*Action item*.
Only the lines of the data below from the one with "手撸的通信，参数，UI，数学和坐标变换，兼容性一般但是非常快。" through the one with "- 降低自由度获取比 pnp" are wanted. Repeat them exactly.

*Task inputs*.
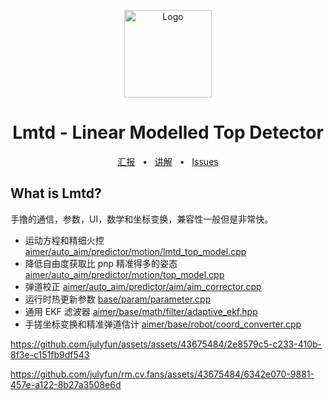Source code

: <p align="center">
  <a href="https://sjtu-robomaster-team.github.io/"><img src="https://sjtu-robomaster-team.github.io/assets/img/logo.png" alt="Logo" height=140></a>
</p>
<h1 align="center">Lmtd - Linear Modelled Top Detector</h1>

<div align="center">
  <a href="https://sjtu-robomaster-team.github.io/antitop/">汇报</a>
  <span>&nbsp;&nbsp;•&nbsp;&nbsp;</span>
  <a href="https://www.bilibili.com/video/BV1vX4y1W7U7">讲解</a>
  <span>&nbsp;&nbsp;•&nbsp;&nbsp;</span>
  <a href="https://github.com/julyfun/rm.cv.fans/issues/new">Issues</a>
  <br />
</div>

## What is Lmtd?

手撸的通信，参数，UI，数学和坐标变换，兼容性一般但是非常快。

- 运动方程和精细火控 [aimer/auto_aim/predictor/motion/lmtd_top_model.cpp](aimer/auto_aim/predictor/motion/lmtd_top_model.cpp)
- 降低自由度获取比 pnp 精准得多的姿态 [aimer/auto_aim/predictor/motion/top_model.cpp](aimer/auto_aim/predictor/motion/top_model.cpp)
- 弹道校正 [aimer/auto_aim/predictor/aim/aim_corrector.cpp](aimer/auto_aim/predictor/aim/aim_corrector.cpp)
- 运行时热更新参数 [base/param/parameter.cpp](base/param/parameter.cpp)
- 通用 EKF 滤波器 [aimer/base/math/filter/adaptive_ekf.hpp](aimer/base/math/filter/adaptive_ekf.hpp)
- 手搓坐标变换和精准弹道估计 [aimer/base/robot/coord_converter.cpp](aimer/base/robot/coord_converter.cpp)

https://github.com/julyfun/assets/assets/43675484/2e8579c5-c233-410b-8f3e-c151fb9df543

https://github.com/julyfun/rm.cv.fans/assets/43675484/6342e070-9881-457e-a122-8b27a3508e6d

*Finished exercise*.
手撸的通信，参数，UI，数学和坐标变换，兼容性一般但是非常快。

- 运动方程和精细火控 [aimer/auto_aim/predictor/motion/lmtd_top_model.cpp](aimer/auto_aim/predictor/motion/lmtd_top_model.cpp)
- 降低自由度获取比 pnp 精准得多的姿态 [aimer/auto_aim/predictor/motion/top_model.cpp](aimer/auto_aim/predictor/motion/top_model.cpp)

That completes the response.